Andrew L. Pecora, MD
One must define the difference between the potential of a new test and its actual value. The first question that is usually asked: putting cost aside, how could more information hurt? It is, in fact, such an exciting time for medicine—particularly personalized/precision medicine in the era of genomics. Imagine not having to undergo the pain, risk, and expense of a tissue biopsy; instead, you just have a tube of blood taken. In addition to the more mundane search for circulating tumor cells—which has been used for decades in breast cancer to assess risk of recurrence—new technology allows for the detection of tumor-specific DNA using fast DNA sequencing machines.
Many physicians are excited by the possibility of following the evolving story of their patients’ cancer no longer through images including PET scans, but through changes in the molecular phenotype of their patients’ tumors.
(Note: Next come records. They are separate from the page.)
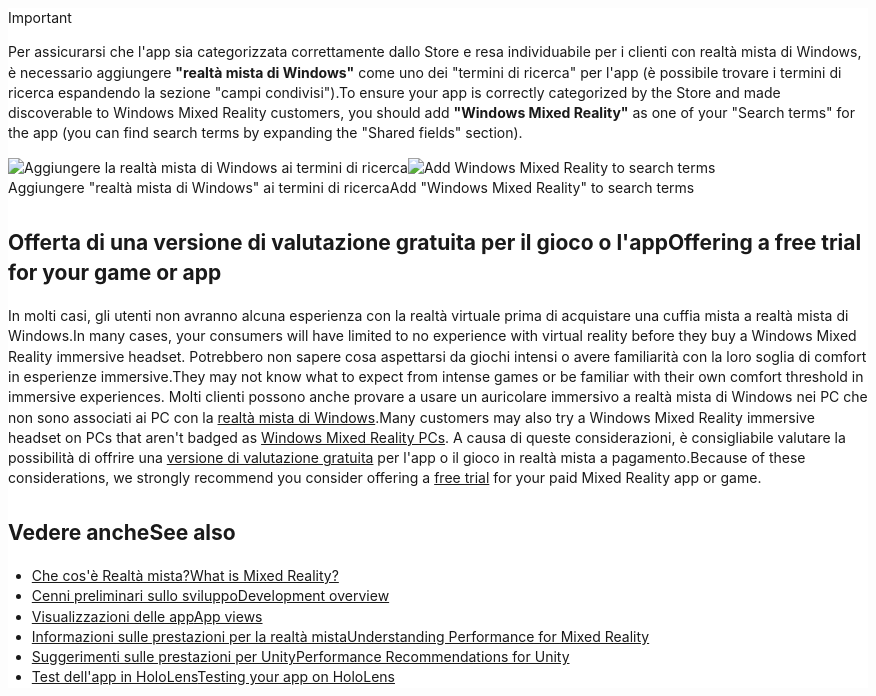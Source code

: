 >[!IMPORTANT]
><span data-ttu-id="48ae0-281">Per assicurarsi che l'app sia categorizzata correttamente dallo Store e resa individuabile per i clienti con realtà mista di Windows, è necessario aggiungere **"realtà mista di Windows"** come uno dei "termini di ricerca" per l'app (è possibile trovare i termini di ricerca espandendo la sezione "campi condivisi").</span><span class="sxs-lookup"><span data-stu-id="48ae0-281">To ensure your app is correctly categorized by the Store and made discoverable to Windows Mixed Reality customers, you should add **"Windows Mixed Reality"** as one of your "Search terms" for the app (you can find search terms by expanding the "Shared fields" section).</span></span>

<span data-ttu-id="48ae0-282">![Aggiungere la realtà mista di Windows ai termini di ricerca](images/search-terms-800px.png)</span><span class="sxs-lookup"><span data-stu-id="48ae0-282">![Add Windows Mixed Reality to search terms](images/search-terms-800px.png)</span></span><br>
<span data-ttu-id="48ae0-283">Aggiungere "realtà mista di Windows" ai termini di ricerca</span><span class="sxs-lookup"><span data-stu-id="48ae0-283">Add "Windows Mixed Reality" to search terms</span></span>

## <a name="offering-a-free-trial-for-your-game-or-app"></a><span data-ttu-id="48ae0-284">Offerta di una versione di valutazione gratuita per il gioco o l'app</span><span class="sxs-lookup"><span data-stu-id="48ae0-284">Offering a free trial for your game or app</span></span>

<span data-ttu-id="48ae0-285">In molti casi, gli utenti non avranno alcuna esperienza con la realtà virtuale prima di acquistare una cuffia mista a realtà mista di Windows.</span><span class="sxs-lookup"><span data-stu-id="48ae0-285">In many cases, your consumers will have limited to no experience with virtual reality before they buy a Windows Mixed Reality immersive headset.</span></span> <span data-ttu-id="48ae0-286">Potrebbero non sapere cosa aspettarsi da giochi intensi o avere familiarità con la loro soglia di comfort in esperienze immersive.</span><span class="sxs-lookup"><span data-stu-id="48ae0-286">They may not know what to expect from intense games or be familiar with their own comfort threshold in immersive experiences.</span></span> <span data-ttu-id="48ae0-287">Molti clienti possono anche provare a usare un auricolare immersivo a realtà mista di Windows nei PC che non sono associati ai PC con la [realtà mista di Windows](https://docs.microsoft.com/windows/mixed-reality/enthusiast-guide/windows-mixed-reality-minimum-pc-hardware-compatibility-guidelines).</span><span class="sxs-lookup"><span data-stu-id="48ae0-287">Many customers may also try a Windows Mixed Reality immersive headset on PCs that aren't badged as [Windows Mixed Reality PCs](https://docs.microsoft.com/windows/mixed-reality/enthusiast-guide/windows-mixed-reality-minimum-pc-hardware-compatibility-guidelines).</span></span> <span data-ttu-id="48ae0-288">A causa di queste considerazioni, è consigliabile valutare la possibilità di offrire una [versione di valutazione gratuita](https://docs.microsoft.com/windows/uwp/publish/set-app-pricing-and-availability#free-trial) per l'app o il gioco in realtà mista a pagamento.</span><span class="sxs-lookup"><span data-stu-id="48ae0-288">Because of these considerations, we strongly recommend you consider offering a [free trial](https://docs.microsoft.com/windows/uwp/publish/set-app-pricing-and-availability#free-trial) for your paid Mixed Reality app or game.</span></span>

## <a name="see-also"></a><span data-ttu-id="48ae0-289">Vedere anche</span><span class="sxs-lookup"><span data-stu-id="48ae0-289">See also</span></span>
* [<span data-ttu-id="48ae0-290">Che cos'è Realtà mista?</span><span class="sxs-lookup"><span data-stu-id="48ae0-290">What is Mixed Reality?</span></span>](../discover/mixed-reality.md)
* [<span data-ttu-id="48ae0-291">Cenni preliminari sullo sviluppo</span><span class="sxs-lookup"><span data-stu-id="48ae0-291">Development overview</span></span>](../develop/development.md)
* [<span data-ttu-id="48ae0-292">Visualizzazioni delle app</span><span class="sxs-lookup"><span data-stu-id="48ae0-292">App views</span></span>](../design/app-views.md)
* [<span data-ttu-id="48ae0-293">Informazioni sulle prestazioni per la realtà mista</span><span class="sxs-lookup"><span data-stu-id="48ae0-293">Understanding Performance for Mixed Reality</span></span>](../develop/platform-capabilities-and-apis/understanding-performance-for-mixed-reality.md)
* [<span data-ttu-id="48ae0-294">Suggerimenti sulle prestazioni per Unity</span><span class="sxs-lookup"><span data-stu-id="48ae0-294">Performance Recommendations for Unity</span></span>](../develop/unity/performance-recommendations-for-unity.md)
* [<span data-ttu-id="48ae0-295">Test dell'app in HoloLens</span><span class="sxs-lookup"><span data-stu-id="48ae0-295">Testing your app on HoloLens</span></span>](../develop/platform-capabilities-and-apis/testing-your-app-on-hololens.md)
Questions raised are: what can the natural history of tumor evolution through blood biopsies tell me? Will it allow me to alter my therapy to prevent an outcome adverse to my patient? We just do not know for sure; and therein lies the problem.
When asked what harm blood biopsy information can do, let’s start with the clinical. It remains unclear what, if any, therapeutic action can change the natural history of a disease process that is already undergoing a specific therapy. There is no doubt that, in the prognostic sense, this information may be useful; however, we are nowhere near blood biopsies giving us actionable knowledge that would justify midstream changes in therapy. On the rare occasion when a new mutation shows up, then possibly a relevant targeted therapy change might be useful.
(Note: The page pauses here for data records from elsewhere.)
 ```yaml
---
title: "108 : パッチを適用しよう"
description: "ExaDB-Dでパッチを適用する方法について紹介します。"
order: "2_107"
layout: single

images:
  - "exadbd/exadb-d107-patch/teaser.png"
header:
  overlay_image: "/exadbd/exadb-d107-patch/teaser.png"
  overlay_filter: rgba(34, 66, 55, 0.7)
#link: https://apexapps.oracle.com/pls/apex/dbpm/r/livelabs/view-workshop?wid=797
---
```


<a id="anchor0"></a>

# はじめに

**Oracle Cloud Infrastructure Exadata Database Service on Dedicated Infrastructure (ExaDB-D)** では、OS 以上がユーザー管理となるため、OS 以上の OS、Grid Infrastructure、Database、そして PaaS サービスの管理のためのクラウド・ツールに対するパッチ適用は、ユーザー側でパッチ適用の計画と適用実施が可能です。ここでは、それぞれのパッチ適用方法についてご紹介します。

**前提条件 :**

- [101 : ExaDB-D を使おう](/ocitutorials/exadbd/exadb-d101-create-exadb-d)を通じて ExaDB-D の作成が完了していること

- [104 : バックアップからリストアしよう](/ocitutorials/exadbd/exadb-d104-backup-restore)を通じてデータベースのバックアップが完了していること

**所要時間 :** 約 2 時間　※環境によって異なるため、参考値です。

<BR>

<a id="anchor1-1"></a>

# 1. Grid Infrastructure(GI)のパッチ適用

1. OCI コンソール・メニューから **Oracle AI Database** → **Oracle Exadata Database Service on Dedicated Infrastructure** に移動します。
However, most times, a blood biopsy will show evidence of the same tumor-related DNA as before. If it were to increase in quantity or recur after abating and a patient is mid-cycle in therapy, what would a clinician and patient do? Stop therapy because it is futile, change therapy in a nondirected fashion, or ignore the test result altogether? In the context of clinical trials, to learn what should be done, promise remains. In the clinic, it is less clear.
Now let us discuss cost. This is not inconsequential.
We are facing a cost-of-care crisis in America. If we are going to add expensive tests—particularly if they are used frequently during the care of a patient—we must address how we are to pay for them. We are soon going to enter the zero-sum game in healthcare. Do we spend our resources on being able to predict relapse sooner or on new medications that hold promise? Doctors and patients will face these tough choices unless, together with clinical validation of blood biopsies, we also validate the economic value of the test to the patient and the payer.
Clonal evolution of malignancy, detection of minimal residual disease, and earlier detection of recurrence will all become routine with blood biopsy. To avoid becoming too enthusiastic about liquid biopsies, we need to focus on asking proper value-based questions to justify the excitement.